■ Exercise directions ■
What is the number of lines in the records that contain "family"? Give only that number.

■ Input records ■
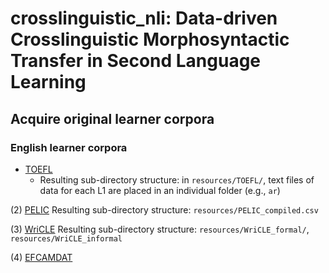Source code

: # crosslinguistic_nli: Data-driven Crosslinguistic Morphosyntactic Transfer in Second Language Learning

## Acquire original learner corpora 

### English learner corpora

  - [TOEFL](https://www.ets.org/research/policy_research_reports/publications/report/2013/jrkv)
      - Resulting sub-directory structure: in ```resources/TOEFL/```, text files of data for each L1 are placed in an individual folder (e.g., ```ar```)
  
  (2) [PELIC](https://github.com/ELI-Data-Mining-Group/PELIC-dataset)
      Resulting sub-directory structure: ```resources/PELIC_compiled.csv```
  
  (3) [WriCLE](http://wricle.learnercorpora.com/)
      Resulting sub-directory structure: ```resources/WriCLE_formal/```, ```resources/WriCLE_informal```
  
  (4) [EFCAMDAT](https://philarion.mml.cam.ac.uk/resources/)
      
  
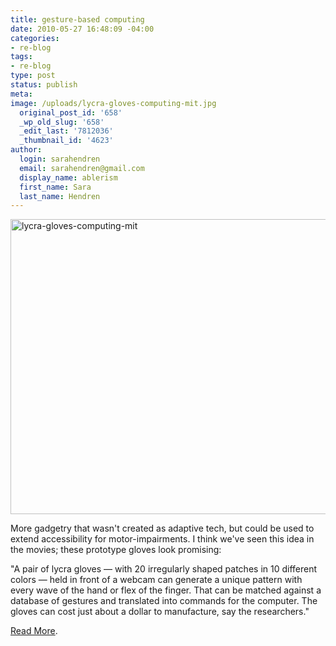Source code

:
 ```yaml
---
title: gesture-based computing
date: 2010-05-27 16:48:09 -04:00
categories:
- re-blog
tags:
- re-blog
type: post
status: publish
meta:
image: /uploads/lycra-gloves-computing-mit.jpg
  original_post_id: '658'
  _wp_old_slug: '658'
  _edit_last: '7812036'
  _thumbnail_id: '4623'
author:
  login: sarahendren
  email: sarahendren@gmail.com
  display_name: ablerism
  first_name: Sara
  last_name: Hendren
---
```


<p><a href="http://ablersite.files.wordpress.com/2010/05/lycra-gloves-computing-mit.jpg"><img class="alignnone size-full wp-image-4623" alt="lycra-gloves-computing-mit" src="{{ site.baseurl }}/uploads/lycra-gloves-computing-mit.jpg" width="610" height="472" /></a></p>
<p>More gadgetry that wasn't created as adaptive tech, but could be used to extend accessibility for motor-impairments. I think we've seen this idea in the movies; these prototype gloves look promising:</p>
<p>"A pair of lycra gloves — with 20 irregularly shaped patches in 10 different colors — held in front of a webcam can generate a unique pattern with every wave of the hand or flex of the finger. That can be matched against a database of gestures and translated into commands for the computer. The gloves can cost just about a dollar to manufacture, say the researchers."</p>
<div id="TixyyLink"><a href="http://www.wired.com/gadgetlab/2010/05/gloves-gesture-computing/#ixzz0pAGgBIsG">Read More</a>.</div>
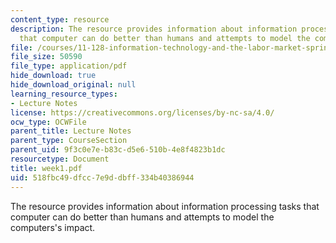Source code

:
 ```yaml
---
content_type: resource
description: The resource provides information about information processing tasks
  that computer can do better than humans and attempts to model the computers's impact.
file: /courses/11-128-information-technology-and-the-labor-market-spring-2005/518fbc49dfcc7e9ddbff334b40386944_week1.pdf
file_size: 50590
file_type: application/pdf
hide_download: true
hide_download_original: null
learning_resource_types:
- Lecture Notes
license: https://creativecommons.org/licenses/by-nc-sa/4.0/
ocw_type: OCWFile
parent_title: Lecture Notes
parent_type: CourseSection
parent_uid: 9f3c0e7e-b83c-d5e6-510b-4e8f4823b1dc
resourcetype: Document
title: week1.pdf
uid: 518fbc49-dfcc-7e9d-dbff-334b40386944
---
```

The resource provides information about information processing tasks that computer can do better than humans and attempts to model the computers's impact.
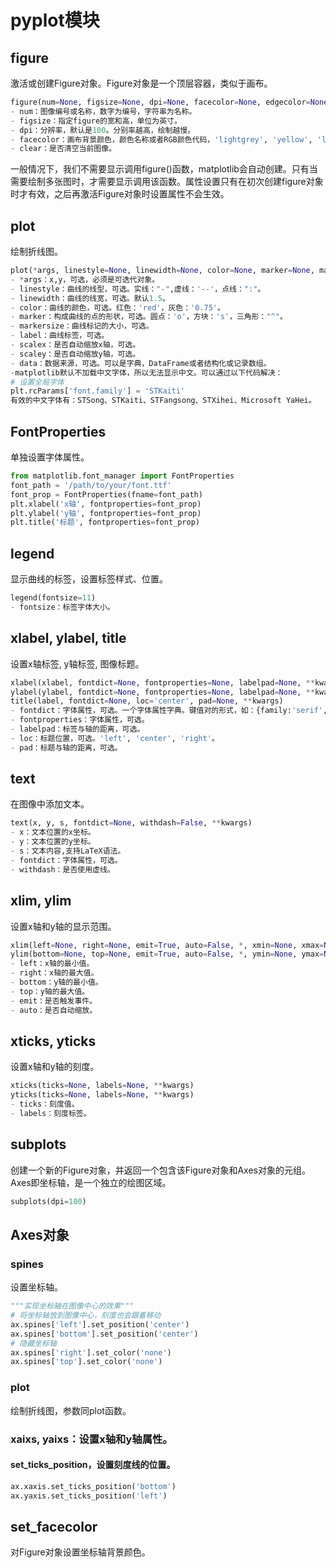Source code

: # pyplot模块
## figure
激活或创建Figure对象。Figure对象是一个顶层容器，类似于画布。
```python
figure(num=None, figsize=None, dpi=None, facecolor=None, edgecolor=None, frameon=True, FigureClass=<class 'matplotlib.figure.Figure'>, clear=False)
- num：图像编号或名称，数字为编号，字符串为名称。
- figsize：指定figure的宽和高，单位为英寸。
- dpi：分辨率，默认是100。分别率越高，绘制越慢。
- facecolor：画布背景颜色，颜色名称或者RGB颜色代码，'lightgrey', 'yellow', 'lightblue'等。这个属性不会影响图像背景颜色，只会影响图像四周的颜色。
- clear：是否清空当前图像。
```
一般情况下，我们不需要显示调用figure()函数，matplotlib会自动创建。只有当需要绘制多张图时，才需要显示调用该函数。属性设置只有在初次创建figure对象时才有效，之后再激活Figure对象时设置属性不会生效。

## plot
绘制折线图。
```python
plot(*args, linestyle=None, linewidth=None, color=None, marker=None, markersize=None，label=None，scalex=True, scaley=True, data=None)
- *args：x,y，可选，必须是可迭代对象。
- linestyle：曲线的线型，可选。实线："-",虚线：'--'，点线：":"。
- linewidth：曲线的线宽，可选。默认1.5。
- color：曲线的颜色，可选。红色：'red'，灰色：'0.75'。
- marker：构成曲线的点的形状，可选。圆点：'o'，方块：'s'，三角形："^"。
- markersize：曲线标记的大小，可选。
- label：曲线标签，可选。
- scalex：是否自动缩放x轴，可选。
- scaley：是否自动缩放y轴，可选。
- data：数据来源，可选。可以是字典，DataFrame或者结构化或记录数组。
-matplotlib默认不加载中文字体，所以无法显示中文。可以通过以下代码解决：
# 设置全局字体
plt.rcParams['font.family'] = 'STKaiti'
有效的中文字体有：STSong、STKaiti、STFangsong、STXihei、Microsoft YaHei。
```
## FontProperties
单独设置字体属性。
```python
from matplotlib.font_manager import FontProperties
font_path = '/path/to/your/font.ttf'
font_prop = FontProperties(fname=font_path)
plt.xlabel('x轴', fontproperties=font_prop)
plt.ylabel('y轴', fontproperties=font_prop)
plt.title('标题', fontproperties=font_prop)
```
## legend
显示曲线的标签，设置标签样式、位置。
```python
legend(fontsize=11)
- fontsize：标签字体大小。
```

## xlabel, ylabel, title
设置x轴标签, y轴标签, 图像标题。
```python
xlabel(xlabel, fontdict=None, fontproperties=None, labelpad=None, **kwargs)
ylabel(ylabel, fontdict=None, fontproperties=None, labelpad=None, **kwargs)
title(label, fontdict=None, loc='center', pad=None, **kwargs)
- fontdict：字体属性，可选。一个字体属性字典。键值对的形式，如：{family:'serif','size': 14, 'color': 'blue'}。
- fontproperties：字体属性，可选。
- labelpad：标签与轴的距离，可选。
- loc：标题位置，可选。'left', 'center', 'right'。
- pad：标题与轴的距离，可选。
```

## text
在图像中添加文本。
```python
text(x, y, s, fontdict=None, withdash=False, **kwargs)
- x：文本位置的x坐标。
- y：文本位置的y坐标。
- s：文本内容,支持LaTeX语法。
- fontdict：字体属性，可选。
- withdash：是否使用虚线。
```

## xlim, ylim
设置x轴和y轴的显示范围。
```python
xlim(left=None, right=None, emit=True, auto=False, *, xmin=None, xmax=None)
ylim(bottom=None, top=None, emit=True, auto=False, *, ymin=None, ymax=None)
- left：x轴的最小值。
- right：x轴的最大值。
- bottom：y轴的最小值。
- top：y轴的最大值。
- emit：是否触发事件。
- auto：是否自动缩放。
```
## xticks, yticks
设置x轴和y轴的刻度。
```python
xticks(ticks=None, labels=None, **kwargs)
yticks(ticks=None, labels=None, **kwargs)
- ticks：刻度值。
- labels：刻度标签。
```

## subplots
创建一个新的Figure对象，并返回一个包含该Figure对象和Axes对象的元组。Axes即坐标轴，是一个独立的绘图区域。
```python
subplots(dpi=100)
```
## Axes对象
### spines
设置坐标轴。
```python
"""实现坐标轴在图像中心的效果"""
# 将坐标轴放到图像中心，刻度也会跟着移动
ax.spines['left'].set_position('center')
ax.spines['bottom'].set_position('center')
# 隐藏坐标轴
ax.spines['right'].set_color('none')
ax.spines['top'].set_color('none')
```
### plot
绘制折线图，参数同plot函数。
### xaixs, yaixs：设置x轴和y轴属性。
#### set_ticks_position，设置刻度线的位置。
```python
ax.xaxis.set_ticks_position('bottom')
ax.yaxis.set_ticks_position('left')
```

## set_facecolor
对Figure对象设置坐标轴背景颜色。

■ Exercise result ■
2